Cette mesure a essentiellement frappé des délinquants récidivistes. Près de 83 % des condamnations à la relégation sont prononcées par des tribunaux correctionnels (essentiellement à Paris et en région parisienne, ainsi qu’en Algérie) contre des individus coupables de vol simple, de vagabondage et de rupture de ban d’interdiction de séjour. Le portrait-type d’un relégué est celui d’un journalier agricole, d’un ouvrier au chômage ou d’un vagabond désocialisé. Cette loi, d’une sévérité extrême, s’attaque ainsi aux classes les plus pauvres de la société et cherche à les éliminer pour en débarrasser les grands centres urbains.
3) La loi de 1885 procède-t-elle d’une volonté d’éloignement, d’élimination du multirécidiviste ou plutôt correspond-elle à une manœuvre électorale dans un climat supposé d’insécurité à la fin du XIXe siècle ?
Je dirais les deux. Le but de cette loi est bien d’éliminer socialement des petits délinquants récidivistes pour en débarrasser définitivement le sol de la métropole et les oublier sur celui d’une colonie. Néanmoins, le contexte d’élaboration de cette loi a une incidence déterminante dans ce résultat aberrant. Un nouveau paradigme pénal émerge à la fin du XIXe en France qui distingue désormais les criminels et les délinquants en deux entités distinctes : les délinquants et les criminels primaires ou d’occasion, ceux qui en sont à leur première infraction, et les délinquants et les criminels dits « incorrigibles », ceux qui récidivent. Ce constat dérive de l’analyse que font différents experts (magistrats et criminologues) de la lecture du Compte général de l’administration de la justice criminelle en France. Cette statistique ne cesse de mettre en exergue, à partir de la deuxième moitié du XIXe siècle, une hausse croissante de la récidive délinquante. D’où l’idée qu’il existerait des criminels et des délinquants incorrigibles. Cette construction sociale du problème de la récidive est ensuite capté dans l’espace public par différents agents qui le signalent au personnel politique afin qu’il le résolve. De multiples pétitions pour l’instauration d’une loi sur la relégation des récidivistes affluent ainsi à la veille des élections législatives de 1881 et des comités républicains l’inscrivent dans leur programme électoral (notamment celui de Léon Gambetta, dans le XXe arrondissement de Paris, qui est à l’origine de cette loi). Devenue promesse politique, la relégation entre en débats au Parlement à partir de 1883, mais les discussions achoppent rapidement sur la difficulté d’application de cette mesure et, surtout, sur son inanité.
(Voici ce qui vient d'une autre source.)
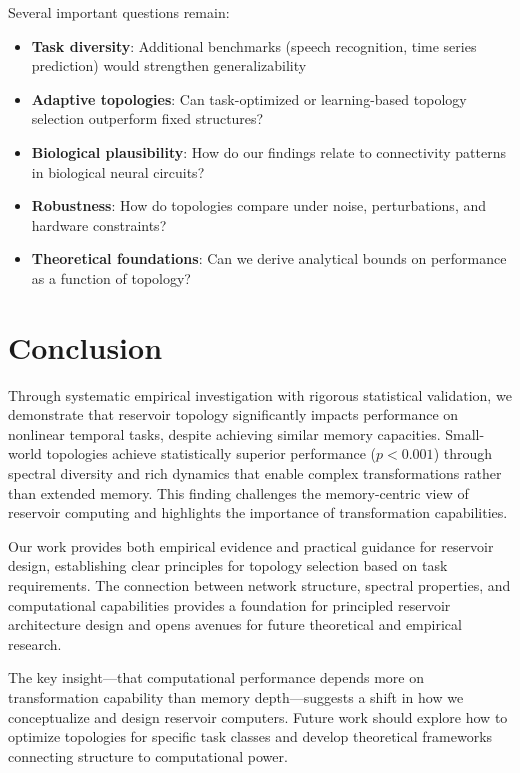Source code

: \documentclass{article}
\begin{document}
Several important questions remain:

\begin{itemize}
\item \textbf{Task diversity}: Additional benchmarks (speech recognition, time series prediction) would strengthen generalizability
\item \textbf{Adaptive topologies}: Can task-optimized or learning-based topology selection outperform fixed structures?
\item \textbf{Biological plausibility}: How do our findings relate to connectivity patterns in biological neural circuits?
\item \textbf{Robustness}: How do topologies compare under noise, perturbations, and hardware constraints?
\item \textbf{Theoretical foundations}: Can we derive analytical bounds on performance as a function of topology?
\end{itemize}

\section{Conclusion}

Through systematic empirical investigation with rigorous statistical validation, we demonstrate that reservoir topology significantly impacts performance on nonlinear temporal tasks, despite achieving similar memory capacities. Small-world topologies achieve statistically superior performance ($p < 0.001$) through spectral diversity and rich dynamics that enable complex transformations rather than extended memory. This finding challenges the memory-centric view of reservoir computing and highlights the importance of transformation capabilities.

Our work provides both empirical evidence and practical guidance for reservoir design, establishing clear principles for topology selection based on task requirements. The connection between network structure, spectral properties, and computational capabilities provides a foundation for principled reservoir architecture design and opens avenues for future theoretical and empirical research.

The key insight—that computational performance depends more on transformation capability than memory depth—suggests a shift in how we conceptualize and design reservoir computers. Future work should explore how to optimize topologies for specific task classes and develop theoretical frameworks connecting structure to computational power.
\end{document}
Néanmoins, la presse s’est dans l’intervalle saisie de cet événement et l’a diffusé à une vaste échelle, étendant le spectre d’une inquiétude concentrée autrefois à une sphère d’experts. Pris dans une surenchère sécuritaire, les députés se précipitent dans le vote de cette loi à la veille des élections législatives de 1885. Aussi imparfaite soit-elle, ils préfèrent la voter dans la précipitation plutôt que d’être taxés de laxisme face une « menace » qui inquiète grandement leurs électeurs. Cet aspect de la relégation sera l’objet de mon prochain ouvrage.
4) Dans la préface qu’il donne à ton livre, Marc Renneville souligne que l’imaginaire du bagne s’est nourri de la transportation plus que de la relégation et donne pour preuve le fait que l’on cite toujours des noms de transportés célèbres. Y aurait-il des non-personnages de mémoire comme il peut y avoir des non-lieux de mémoire ? Pourquoi cet « oublié » que fut le relégué a-t-il mauvaise presse ?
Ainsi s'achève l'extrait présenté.